Gary Anderson

Gary Anderson

What should the minimum wage be? What should the lowest acceptable amount per hour of labor come to? To whatever someone desperate enough will agree to, set by whatever the marketplace will bear? Pure laissez-faire supply and demand?

That’s the way it was until FDR implemented another Democratic legacy of fairness. Before that, a minimum wage was considered an unconstitutional infringement upon the marketplace and was non-compulsory in those states that had established one. It remains the federal government, dreaded Big Government, that provides any consistent safety net against American workers being pitted against each other for a race to the bottom.

American capitalism has never gotten completely over the lost boon of indentured servitude or outright slavery. If corporations could pay their American workers the same as those now outsourced, just imagine how quickly manufacturing would return home, instead of waiting for now rising Chinese labor costs to turn back the tide.

Walmart, America’s largest retailer, touts its new championing of a return to American manufacturing. That it was a principal agent in precipitating manufacturing’s outsourcing isn’t mentioned, nor its own regressive labor practices. Capitalism’s allegiance to the bottom line dovetailed perfectly with Walmart’s “Always Low Prices” consumer loyalty. American jobs left because paying labor anything close to fair wages was deemed “irresponsible to stockholders.” American workers soon learned that “you get what you pay for.”

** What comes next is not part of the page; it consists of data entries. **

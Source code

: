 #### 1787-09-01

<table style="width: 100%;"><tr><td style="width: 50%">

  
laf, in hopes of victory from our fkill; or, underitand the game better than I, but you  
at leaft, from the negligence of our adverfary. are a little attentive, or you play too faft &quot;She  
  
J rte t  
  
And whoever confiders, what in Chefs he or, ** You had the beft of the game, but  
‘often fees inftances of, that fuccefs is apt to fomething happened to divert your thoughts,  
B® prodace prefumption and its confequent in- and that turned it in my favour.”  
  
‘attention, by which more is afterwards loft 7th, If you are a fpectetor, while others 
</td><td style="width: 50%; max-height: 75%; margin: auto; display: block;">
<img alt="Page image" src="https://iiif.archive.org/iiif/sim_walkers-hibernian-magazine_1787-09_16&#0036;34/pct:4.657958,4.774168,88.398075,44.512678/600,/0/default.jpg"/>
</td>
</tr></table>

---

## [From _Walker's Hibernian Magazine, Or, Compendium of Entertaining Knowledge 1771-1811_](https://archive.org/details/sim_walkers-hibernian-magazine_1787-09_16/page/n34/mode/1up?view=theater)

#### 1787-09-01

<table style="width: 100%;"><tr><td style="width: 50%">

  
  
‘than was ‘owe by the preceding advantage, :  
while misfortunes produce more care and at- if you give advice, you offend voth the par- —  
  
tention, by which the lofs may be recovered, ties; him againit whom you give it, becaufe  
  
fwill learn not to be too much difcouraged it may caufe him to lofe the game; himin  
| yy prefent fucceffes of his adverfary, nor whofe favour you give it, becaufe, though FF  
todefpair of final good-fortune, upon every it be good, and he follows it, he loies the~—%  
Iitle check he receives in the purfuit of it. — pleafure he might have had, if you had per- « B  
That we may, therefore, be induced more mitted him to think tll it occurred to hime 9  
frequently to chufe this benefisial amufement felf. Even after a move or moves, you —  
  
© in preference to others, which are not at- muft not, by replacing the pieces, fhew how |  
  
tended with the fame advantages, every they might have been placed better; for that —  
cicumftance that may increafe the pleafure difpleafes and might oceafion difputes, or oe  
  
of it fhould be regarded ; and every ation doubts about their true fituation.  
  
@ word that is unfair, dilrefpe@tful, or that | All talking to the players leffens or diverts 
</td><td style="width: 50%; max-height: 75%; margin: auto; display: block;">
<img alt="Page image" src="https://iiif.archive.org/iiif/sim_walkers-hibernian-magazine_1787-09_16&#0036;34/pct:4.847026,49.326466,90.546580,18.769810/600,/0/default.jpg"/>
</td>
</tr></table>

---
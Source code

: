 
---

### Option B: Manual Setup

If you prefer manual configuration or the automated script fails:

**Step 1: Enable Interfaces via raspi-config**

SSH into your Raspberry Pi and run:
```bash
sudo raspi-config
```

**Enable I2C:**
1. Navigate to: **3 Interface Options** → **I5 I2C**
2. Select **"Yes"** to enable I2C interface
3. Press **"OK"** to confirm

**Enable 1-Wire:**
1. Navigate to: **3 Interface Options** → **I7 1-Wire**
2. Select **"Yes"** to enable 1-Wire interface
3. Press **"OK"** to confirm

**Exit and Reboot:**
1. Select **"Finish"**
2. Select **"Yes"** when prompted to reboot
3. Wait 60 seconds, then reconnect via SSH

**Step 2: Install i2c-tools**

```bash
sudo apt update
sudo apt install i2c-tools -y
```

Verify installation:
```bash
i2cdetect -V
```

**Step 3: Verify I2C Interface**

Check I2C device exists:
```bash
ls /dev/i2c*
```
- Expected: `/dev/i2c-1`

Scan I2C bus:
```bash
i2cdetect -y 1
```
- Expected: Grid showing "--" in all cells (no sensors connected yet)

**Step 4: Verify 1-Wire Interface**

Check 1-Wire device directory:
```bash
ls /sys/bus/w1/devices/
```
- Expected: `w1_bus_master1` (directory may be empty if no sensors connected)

Despite recent raises in 21 states, and 29 being above the federal standard of $7.25, left to themselves, the value of “minimum” varies greatly. Alabama, Mississippi, Louisiana, S. Carolina, and Tennessee still have no minimum wage. Georgia’s stands at $5.15 while D.C. has the highest at $9.50. Seattle has mandated theirs to $15, phased in over 7 years. Vermont’s will be $10.50 effective January 2018.

Much is being made of readdressing the federal minimum. It would almost seem the most important economic issue of the day. Yet, only 4.3 percent of Americans work at or below the federal standard. In 1979 that figure was 13.4 percent. Still, 4.3 percent is about 3.3 million workers.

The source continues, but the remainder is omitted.